** Opening Materials provided block **

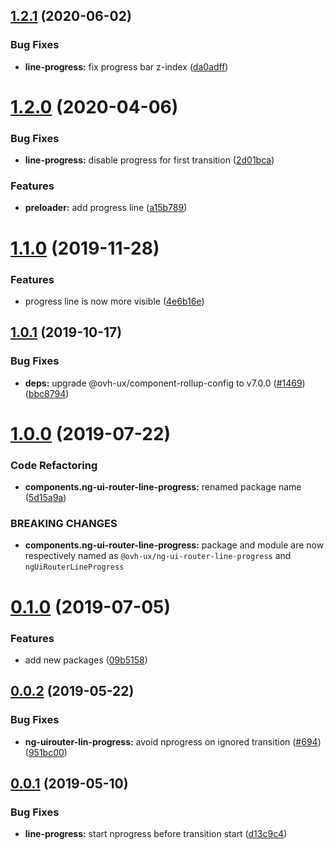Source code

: ## [1.2.1](https://github.com/ovh/manager/compare/@ovh-ux/ng-ui-router-line-progress@1.2.0...@ovh-ux/ng-ui-router-line-progress@1.2.1) (2020-06-02)


### Bug Fixes

* **line-progress:** fix progress bar z-index ([da0adff](https://github.com/ovh/manager/commit/da0adffe736d3c831e8be974924ef8117a7cf4b3))



# [1.2.0](https://github.com/ovh/manager/compare/@ovh-ux/ng-ui-router-line-progress@1.1.0...@ovh-ux/ng-ui-router-line-progress@1.2.0) (2020-04-06)


### Bug Fixes

* **line-progress:** disable progress for first transition ([2d01bca](https://github.com/ovh/manager/commit/2d01bcac17a2ae104c6f55f2760f7e039dcb0afd))


### Features

* **preloader:** add progress line ([a15b789](https://github.com/ovh/manager/commit/a15b7890c21e17e9e1b6b264d3c34d31e12ef84e))



# [1.1.0](https://github.com/ovh/manager/compare/@ovh-ux/ng-ui-router-line-progress@1.0.1...@ovh-ux/ng-ui-router-line-progress@1.1.0) (2019-11-28)


### Features

* progress line is now more visible ([4e6b16e](https://github.com/ovh/manager/commit/4e6b16e9693297240afa12c07ed639e1838ecbfa))



## [1.0.1](https://github.com/ovh-ux/manager/compare/@ovh-ux/ng-ui-router-line-progress@1.0.0...@ovh-ux/ng-ui-router-line-progress@1.0.1) (2019-10-17)


### Bug Fixes

* **deps:** upgrade @ovh-ux/component-rollup-config to v7.0.0 ([#1469](https://github.com/ovh-ux/manager/issues/1469)) ([bbc8794](https://github.com/ovh-ux/manager/commit/bbc8794))



# [1.0.0](https://github.com/ovh-ux/manager/compare/@ovh-ux/ng-ui-router-line-progress@0.1.0...@ovh-ux/ng-ui-router-line-progress@1.0.0) (2019-07-22)


### Code Refactoring

* **components.ng-ui-router-line-progress:** renamed package name ([5d15a9a](https://github.com/ovh-ux/manager/commit/5d15a9a))


### BREAKING CHANGES

* **components.ng-ui-router-line-progress:** package and module are now respectively named as
`@ovh-ux/ng-ui-router-line-progress` and `ngUiRouterLineProgress`



# [0.1.0](https://github.com/ovh-ux/manager/compare/@ovh-ux/ng-uirouter-line-progress@0.0.2...@ovh-ux/ng-uirouter-line-progress@0.1.0) (2019-07-05)


### Features

* add new packages ([09b5158](https://github.com/ovh-ux/manager/commit/09b5158))



## [0.0.2](https://github.com/ovh-ux/manager/compare/@ovh-ux/ng-uirouter-line-progress@0.0.1...@ovh-ux/ng-uirouter-line-progress@0.0.2) (2019-05-22)


### Bug Fixes

* **ng-uirouter-lin-progress:** avoid nprogress on ignored transition ([#694](https://github.com/ovh-ux/manager/issues/694)) ([951bc00](https://github.com/ovh-ux/manager/commit/951bc00))



## [0.0.1](https://github.com/ovh-ux/manager/compare/@ovh-ux/ng-uirouter-line-progress@0.0.0...@ovh-ux/ng-uirouter-line-progress@0.0.1) (2019-05-10)


### Bug Fixes

* **line-progress:** start nprogress before transition start ([d13c9c4](https://github.com/ovh-ux/manager/commit/d13c9c4))



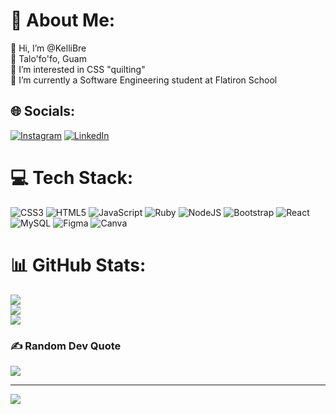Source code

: # 💫 About Me:
👋 Hi, I’m @KelliBre<br>🌺 Talo'fo'fo, Guam<br>👀 I’m interested in CSS "quilting"<br>🌱 I’m currently a Software Engineering student at Flatiron School


## 🌐 Socials:
[![Instagram](https://img.shields.io/badge/Instagram-%23E4405F.svg?logo=Instagram&logoColor=white)](https://instagram.com/Kell_e_b) [![LinkedIn](https://img.shields.io/badge/LinkedIn-%230077B5.svg?logo=linkedin&logoColor=white)](https://linkedin.com/in/Kelli-Brecunier) 

# 💻 Tech Stack:
![CSS3](https://img.shields.io/badge/css3-%231572B6.svg?style=for-the-badge&logo=css3&logoColor=white) ![HTML5](https://img.shields.io/badge/html5-%23E34F26.svg?style=for-the-badge&logo=html5&logoColor=white) ![JavaScript](https://img.shields.io/badge/javascript-%23323330.svg?style=for-the-badge&logo=javascript&logoColor=%23F7DF1E) ![Ruby](https://img.shields.io/badge/ruby-%23CC342D.svg?style=for-the-badge&logo=ruby&logoColor=white) ![NodeJS](https://img.shields.io/badge/node.js-6DA55F?style=for-the-badge&logo=node.js&logoColor=white) ![Bootstrap](https://img.shields.io/badge/bootstrap-%23563D7C.svg?style=for-the-badge&logo=bootstrap&logoColor=white) ![React](https://img.shields.io/badge/react-%2320232a.svg?style=for-the-badge&logo=react&logoColor=%2361DAFB) ![MySQL](https://img.shields.io/badge/mysql-%2300f.svg?style=for-the-badge&logo=mysql&logoColor=white) 	![Figma](https://img.shields.io/badge/figma-%23F24E1E.svg?style=for-the-badge&logo=figma&logoColor=white) ![Canva](https://img.shields.io/badge/Canva-%2300C4CC.svg?style=for-the-badge&logo=Canva&logoColor=white)
# 📊 GitHub Stats:
![](https://github-readme-stats.vercel.app/api?username=KelliBre&theme=dark&hide_border=false&include_all_commits=false&count_private=false)<br/>
![](https://github-readme-streak-stats.herokuapp.com/?user=KelliBre&theme=dark&hide_border=false)<br/>
![](https://github-readme-stats.vercel.app/api/top-langs/?username=KelliBre&theme=dark&hide_border=false&include_all_commits=false&count_private=false&layout=compact)

### ✍️ Random Dev Quote
![](https://quotes-github-readme.vercel.app/api?type=horizontal&theme=radical)

---
[![](https://visitcount.itsvg.in/api?id=KelliBre&icon=0&color=0)](https://visitcount.itsvg.in)

<!-- Proudly created with GPRM ( https://gprm.itsvg.in ) -->
<!---
KelliBre/KelliBre is a ✨ special ✨ repository because its `README.md` (this file) appears on your GitHub profile.
You can click the Preview link to take a look at your changes.
--->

** Closing Materials provided block **

Extract exactly and only the lines above from the line containing "progress line is" through the line containing "### Code Refactoring", both end lines included.

* progress line is now more visible ([4e6b16e](https://github.com/ovh/manager/commit/4e6b16e9693297240afa12c07ed639e1838ecbfa))



## [1.0.1](https://github.com/ovh-ux/manager/compare/@ovh-ux/ng-ui-router-line-progress@1.0.0...@ovh-ux/ng-ui-router-line-progress@1.0.1) (2019-10-17)


### Bug Fixes

* **deps:** upgrade @ovh-ux/component-rollup-config to v7.0.0 ([#1469](https://github.com/ovh-ux/manager/issues/1469)) ([bbc8794](https://github.com/ovh-ux/manager/commit/bbc8794))



# [1.0.0](https://github.com/ovh-ux/manager/compare/@ovh-ux/ng-ui-router-line-progress@0.1.0...@ovh-ux/ng-ui-router-line-progress@1.0.0) (2019-07-22)


### Code Refactoring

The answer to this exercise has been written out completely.